This repository is archived and no longer being maintained. Active development will be formally managed in the unified-doc organization.

๐Ÿ“œ unified-doc

unified document renderer for content.

image

Contents

Motivations

Content as structured data. -- unified

Knowledge is unified abstractly across humanity. We share common goals of acquiring, storing, and sharing knowledge. Content represents the physical manifestation of storing knowledge, and is stored in various digital formats in the modern computing age. Sharing content seamlessly across formats is a current challenge in unifying human knowledge.

Various softwares act on content types to parse, process, and render the underlying data for human consumption. Many solutions try to be interoperable, but are largely limited by the lack of a common interface across content types and programs. These solutions can be largely described as API interactions between software, but not as interactions with the actual content. The unified initiative addresses this problem by representing content in unified syntax tress where programs can work closely with the underlying structured content.

unified-doc is a project of unified document renderers and associated utilities, that use the unified ecosystem to render any supported content types into HTML-based markup. It represents content as structured data, and preserves fidelity of the original source content in the rendered document, all at the same time supporting powerful features that enrich the document (e.g. annotations), and remaining interoperable with standard and evolving web technologies.

Architecture

The following section covers the design of how unified-doc renderers and programs are implemented.

Content

At the time of writing, unified-doc supports parsing the following content types into hast trees:

  • text
  • markdown
  • html

This is done through the processor module which provides a single entry point to define how supported content types are parsed into hast trees. processor applies an opinionated (but configurable) sanitization step using the hast-util-sanitize utility.

Now that the source content is represented as unified hast tree, everything downstream can be consistently implemented. Let's talk about compiling and rendering the hast tree into an actual document.

Document

The term document refers abstractly to the output of compiling and rendering the hast tree. This output should be a HTML-based markup to support easy methods to further enrich the document with available web technologies. unified-doc supports the following renderers:

Renderers should use the processor module internally so that it can support all content types that processor supports. It can optionally include rehype plugins depending on features to be supported. react-unified-doc uses the hast-util-annotate utility to support annotation features on hast trees processed by processor.

Annotations

One of the more important and useful features when rendering documents is supporting annotations. Here are some use cases of annotations in common document workflows:

  • Highlighting: Text content is highlighted in the document with custom styles. This is the broadest domain and there are many UIUX implementations to tailored for specific document workflows.
  • Bookmarking: Loading a document with a and clicking on a valid anchor link will scroll to the bookmarked annotation.
  • Commenting: Clicking on an annotation loads associated comments.
  • Redlining: Text content is underlined, showing the difference between two versions of the document.

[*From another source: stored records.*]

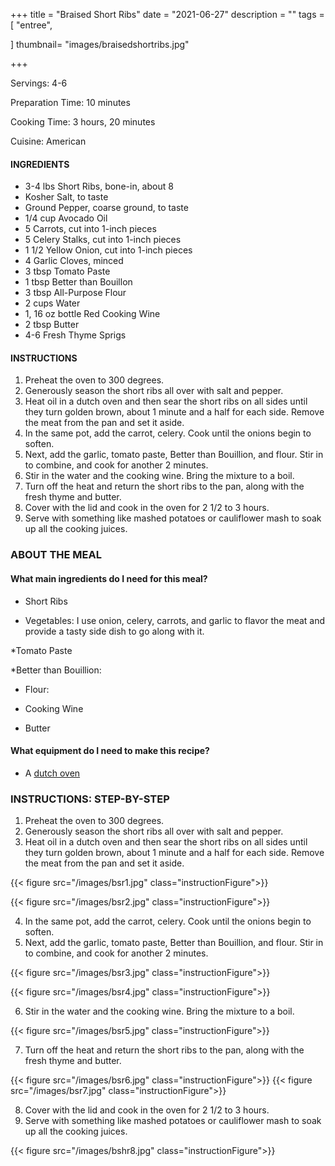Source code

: +++
title = "Braised Short Ribs"
date = "2021-06-27"
description = ""
tags = [
    "entree",
   
]
thumbnail= "images/braisedshortribs.jpg"

+++

Servings: 4-6 <!--more-->

Preparation Time: 10 minutes 

Cooking Time: 3 hours, 20 minutes 

Cuisine: American 

#### INGREDIENTS 

* 3-4 lbs Short Ribs, bone-in, about 8 
* Kosher Salt, to taste
* Ground Pepper, coarse ground, to taste 
* 1/4 cup Avocado Oil 
* 5 Carrots, cut into 1-inch pieces 
* 5 Celery Stalks, cut into 1-inch pieces 
* 1 1/2 Yellow Onion, cut into 1-inch pieces 
* 4 Garlic Cloves, minced 
* 3 tbsp Tomato Paste 
* 1 tbsp Better than Bouillon 
* 3 tbsp All-Purpose Flour  
* 2 cups Water 
* 1, 16 oz bottle Red Cooking Wine
* 2 tbsp Butter 
* 4-6 Fresh Thyme Sprigs 

#### INSTRUCTIONS

1. Preheat the oven to 300 degrees. 
2. Generously season the short ribs all over with salt and pepper. 
3. Heat oil in a dutch oven and then sear the short ribs on all sides until they turn golden brown, about 1 minute and a half for each side. Remove the meat from the pan and set it aside. 
4. In the same pot, add the carrot, celery. Cook until the onions begin to soften. 
5. Next, add the garlic, tomato paste, Better than Bouillion, and flour. Stir in to combine, and cook for another 2 minutes. 
6. Stir in the water and the cooking wine. Bring the mixture to a boil. 
7. Turn off the heat and return the short ribs to the pan, along with the fresh thyme and butter. 
8. Cover with the lid and cook in the oven for 2 1/2 to 3 hours. 
9. Serve with something like mashed potatoes or cauliflower mash to soak up all the cooking juices.  
 
### ABOUT THE MEAL

#### What main ingredients do I need for this meal?

* Short Ribs 

* Vegetables: I use onion, celery, carrots, and garlic to flavor the meat and provide a tasty side dish to go along with it. 

*Tomato Paste 

*Better than Bouillion: 

* Flour: 

* Cooking Wine

* Butter 


#### What equipment do I need to make this recipe?

* A [dutch oven](https://amzn.to/3A3ZcjM) 

### INSTRUCTIONS: STEP-BY-STEP 

1. Preheat the oven to 300 degrees. 
2. Generously season the short ribs all over with salt and pepper.
3. Heat oil in a dutch oven and then sear the short ribs on all sides until they turn golden brown, about 1 minute and a half for each side. Remove the meat from the pan and set it aside. 

{{< figure src="/images/bsr1.jpg" class="instructionFigure">}}

{{< figure src="/images/bsr2.jpg" class="instructionFigure">}}

4. In the same pot, add the carrot, celery. Cook until the onions begin to soften. 
5. Next, add the garlic, tomato paste, Better than Bouillion, and flour. Stir in to combine, and cook for another 2 minutes. 

{{< figure src="/images/bsr3.jpg" class="instructionFigure">}}

{{< figure src="/images/bsr4.jpg" class="instructionFigure">}}

6. Stir in the water and the cooking wine. Bring the mixture to a boil. 

{{< figure src="/images/bsr5.jpg" class="instructionFigure">}}

7. Turn off the heat and return the short ribs to the pan, along with the fresh thyme and butter. 

{{< figure src="/images/bsr6.jpg" class="instructionFigure">}}
{{< figure src="/images/bsr7.jpg" class="instructionFigure">}}


8. Cover with the lid and cook in the oven for 2 1/2 to 3 hours. 
9. Serve with something like mashed potatoes or cauliflower mash to soak up all the cooking juices.  

{{< figure src="/images/bshr8.jpg" class="instructionFigure">}}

Definition: An annotation represents text content that is visibly marked to the user and does not disrupt the rest of the document layout.

The definition above is intentionally worded to emphasize the following:

  • text content: Only text content is meaningful to the viewer. For HTML-based markup, this is semantically represented by text nodes.
  • visibly marked: annotated text nodes should apply visual cues indicating they are annotated or 'marked'. For HTML-based markup, this is represented semantically by mark nodes, and visual customizations of these nodes is important in conveying annotation information.
  • does not disrupt: annotations should be pure semantic additions to the document without affecting the rendered document.

Annotations should support intuitive user interactions (e.g. clicking, hovering). These interactions allow building useful features that enrich the document (e.g. tooltips, permalinks, updating annotations).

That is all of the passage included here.